Kemudian, yang mengejutkan saya, orang Jepang itu melompat saat kami menghampiri mereka dan menyerang kami.
Dua pihak yang saling menyerang tentu saja tidak berjalan sesuai dengan buku aturan militer.
Kami bentrok di area seluas sekitar lima puluh meter persegi di puncak bukit dan udara dipenuhi dengan suara baja yang menabrak baja, jeritan dan kutukan orang-orang yang terluka, retakan tajam dari tembakan pistol dan senapan, rengekan menakutkan dari orang-orang yang terkena, peluru, dan tulang patah yang mengerikan.
Semua orang menebas dan menampar musuh dengan senjata apa pun yang ada di tangan, berteriak dan berteriak saat mereka melakukannya.
Di bagian Eropa, bagian baja dinginnya hanya terbatas pada bayonet; di luar sini ada lebih banyak variasi, dengan perwira Jepang memegang senjata mereka pedang besar, dan Gurkha melakukan pekerjaan luar biasa dengan kukri, pisau melengkung yang mereka gunakan dengan efek mematikan.”
Laporan resmi yang disimpulkan, “Karakteristik pertempuran ini adalah kebiadabannya… senapan dan bayonet melawan pedang feodal dua tangan, kukri melawan bayonet, tidak ada seperempat yang terluka…”
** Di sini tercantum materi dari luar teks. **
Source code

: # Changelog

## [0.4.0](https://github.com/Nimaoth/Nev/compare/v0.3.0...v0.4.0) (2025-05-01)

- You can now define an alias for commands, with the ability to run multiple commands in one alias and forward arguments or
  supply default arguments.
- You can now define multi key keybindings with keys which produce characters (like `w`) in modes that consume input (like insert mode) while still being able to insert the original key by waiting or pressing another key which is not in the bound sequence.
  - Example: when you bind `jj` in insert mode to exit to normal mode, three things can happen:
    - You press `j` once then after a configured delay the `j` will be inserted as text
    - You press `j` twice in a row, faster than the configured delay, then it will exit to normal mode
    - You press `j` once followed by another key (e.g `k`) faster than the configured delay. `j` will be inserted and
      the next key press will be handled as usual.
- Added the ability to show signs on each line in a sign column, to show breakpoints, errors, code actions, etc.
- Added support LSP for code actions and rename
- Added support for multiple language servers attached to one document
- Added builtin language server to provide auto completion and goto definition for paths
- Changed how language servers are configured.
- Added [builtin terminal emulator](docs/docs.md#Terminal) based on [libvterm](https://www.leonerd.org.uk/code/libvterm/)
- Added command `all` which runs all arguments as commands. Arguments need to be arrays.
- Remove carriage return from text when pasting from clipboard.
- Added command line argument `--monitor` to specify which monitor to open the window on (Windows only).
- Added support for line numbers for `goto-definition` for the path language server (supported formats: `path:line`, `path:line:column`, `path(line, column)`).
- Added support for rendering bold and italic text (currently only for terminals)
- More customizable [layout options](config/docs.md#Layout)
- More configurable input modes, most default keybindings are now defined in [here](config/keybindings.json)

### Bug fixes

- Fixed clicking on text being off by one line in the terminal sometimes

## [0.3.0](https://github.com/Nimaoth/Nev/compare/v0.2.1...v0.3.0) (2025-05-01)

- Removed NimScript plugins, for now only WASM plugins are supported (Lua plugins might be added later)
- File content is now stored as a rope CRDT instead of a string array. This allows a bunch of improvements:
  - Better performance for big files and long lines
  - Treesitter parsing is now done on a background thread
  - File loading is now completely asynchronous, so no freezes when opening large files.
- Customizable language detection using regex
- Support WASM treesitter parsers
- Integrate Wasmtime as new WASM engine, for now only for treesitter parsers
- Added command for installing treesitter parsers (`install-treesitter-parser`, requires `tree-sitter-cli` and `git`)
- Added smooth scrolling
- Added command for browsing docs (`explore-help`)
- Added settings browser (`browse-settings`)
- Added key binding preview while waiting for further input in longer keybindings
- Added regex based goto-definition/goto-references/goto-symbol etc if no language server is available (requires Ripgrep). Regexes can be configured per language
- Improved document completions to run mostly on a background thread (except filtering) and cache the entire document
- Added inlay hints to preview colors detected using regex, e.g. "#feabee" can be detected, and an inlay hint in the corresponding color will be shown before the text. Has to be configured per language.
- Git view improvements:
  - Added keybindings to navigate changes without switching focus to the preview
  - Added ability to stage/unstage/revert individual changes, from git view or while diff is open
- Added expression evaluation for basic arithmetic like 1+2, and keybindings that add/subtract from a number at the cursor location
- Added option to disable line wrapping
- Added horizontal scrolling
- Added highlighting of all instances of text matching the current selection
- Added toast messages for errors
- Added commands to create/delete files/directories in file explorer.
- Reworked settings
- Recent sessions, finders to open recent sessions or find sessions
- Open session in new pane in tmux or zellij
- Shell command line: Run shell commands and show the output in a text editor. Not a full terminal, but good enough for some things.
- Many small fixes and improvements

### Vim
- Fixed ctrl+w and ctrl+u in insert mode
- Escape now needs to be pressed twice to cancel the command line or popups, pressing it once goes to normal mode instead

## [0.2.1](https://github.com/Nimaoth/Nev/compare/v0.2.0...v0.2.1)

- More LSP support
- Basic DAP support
“Di depan saya, saya melihat bawahan Staffords muda, Letnan Cairns, diserang oleh seorang perwira Jepang yang dengan kejam memotong lengannya dengan pedang.
Cairns menembak orang Jepang itu dari jarak dekat, melemparkan pistolnya dan mengambil pedang yang telah melukai dirinya sebelum memimpin pasukannya, menebas keras orang Jepang mana pun yang berada dalam jangkauannya.”
“Akhirnya, dia jatuh ke tanah dengan luka parah, tapi pemuda gagah itu menolak untuk mati sampai pertempuran usai.